Thursday 11 June 2015

Emptying My Hands of Old Blackness….


This book carries deeply emotional memories for me…
I burned it last year when I found it again in a pile of music.
It felt good.
(Now I find it is rare and fetching $250 - damn it;
That would have felt even better…
Delightful recompense...)

This book was a passion of my piano teacher.
She thought it would make me into Ashkenazy #2.
At 19, it gave me a breakdown.

It asked the player to perform acts with the hand
That are surely as far from freedom as can be.
And I don't know what Ms Rennie's idea of strength was,
But it wasn't mine.
As for 'independence' - there was none;
I've enjoyed a flowing inter-dependence within my hands long since…
It's a lot easier when the fingers can talk with each other.

Tonight, for some reason, this book's memory came back to me.
I was watching a programme on James Galway, the flautist.
His economic quietness as he plays -
His soft, just-enough fingers on the keys -
His light but appropriate breathing -
His body still, yet peacefully energetic -
His heart pouring forth the music….



But it was his hands that really got me….
Mine curled up and ran away in  shame as I watched…
And the book of exercises danced in my mind…
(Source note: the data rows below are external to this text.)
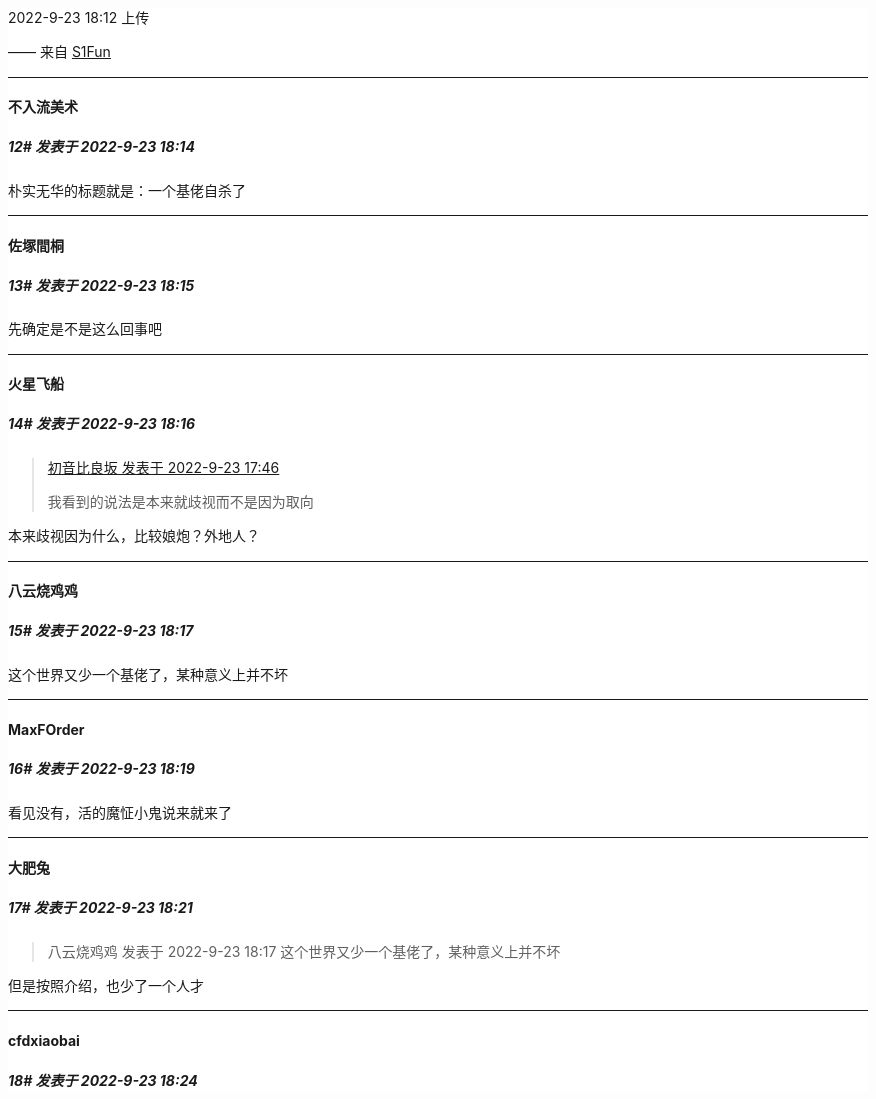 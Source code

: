 2022-9-23 18:12 上传

—— 来自 [S1Fun](https://s1fun.koalcat.com)

*****

####  不入流美术  
##### 12#       发表于 2022-9-23 18:14

朴实无华的标题就是：一个基佬自杀了

*****

####  佐塚間桐  
##### 13#       发表于 2022-9-23 18:15

先确定是不是这么回事吧

*****

####  火星飞船  
##### 14#       发表于 2022-9-23 18:16

<blockquote><a href="httphttps://bbs.saraba1st.com/2b/forum.php?mod=redirect&amp;goto=findpost&amp;pid=57614634&amp;ptid=2096249" target="_blank">初音比良坂 发表于 2022-9-23 17:46</a>

我看到的说法是本来就歧视而不是因为取向</blockquote>
本来歧视因为什么，比较娘炮？外地人？

*****

####  八云烧鸡鸡  
##### 15#       发表于 2022-9-23 18:17

这个世界又少一个基佬了，某种意义上并不坏

*****

####  MaxFOrder  
##### 16#       发表于 2022-9-23 18:19

看见没有，活的魔怔小鬼说来就来了

*****

####  大肥兔  
##### 17#       发表于 2022-9-23 18:21

<blockquote>八云烧鸡鸡 发表于 2022-9-23 18:17
这个世界又少一个基佬了，某种意义上并不坏</blockquote>
但是按照介绍，也少了一个人才

*****

####  cfdxiaobai  
##### 18#       发表于 2022-9-23 18:24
'Place the index finger on middle C, depress it and hold', it said,
'And play up and down the scale several times -
D, E, F, G, A, B, C, with your third finger -
Rolling the hand over towards the thumb as you do so
In order to be able to play these notes.
This will stretch the tendons between and within index and third finger.'


Stretch?
Tear……

And so it went on
For pages.
Fuzzy black & white photos of deformed and rigid fingers
Twisted hands, arms and shoulders
Forcing me into playing notes that tore into my hand,
and my mind….

Contorting.
Fixing.
Tightening.
Way beyond the hand and into my body….

"How many hours Blanch did you do this week? I want at least 2 hours a day."
Ye Gods.
Something in me knew this wasn't the way,
But I didn't know anything, did I; they said not….

She used to get my hands - like here, in this picture -


And squeeze my fingers' bends ever tighter,
Wrestling them
Until my fingertips were level with the crease
Right up between palm and fingers….
And until they were, she wasn't happy….

Please don't try it at home - it's painful, and so, so horrible.

Sometimes she'd make my fingers crack.
I'd wince.
She said it wouldn't hurt any more when I was getting it right.

Then she made me play the piano
With fingers as close to that shape as I could....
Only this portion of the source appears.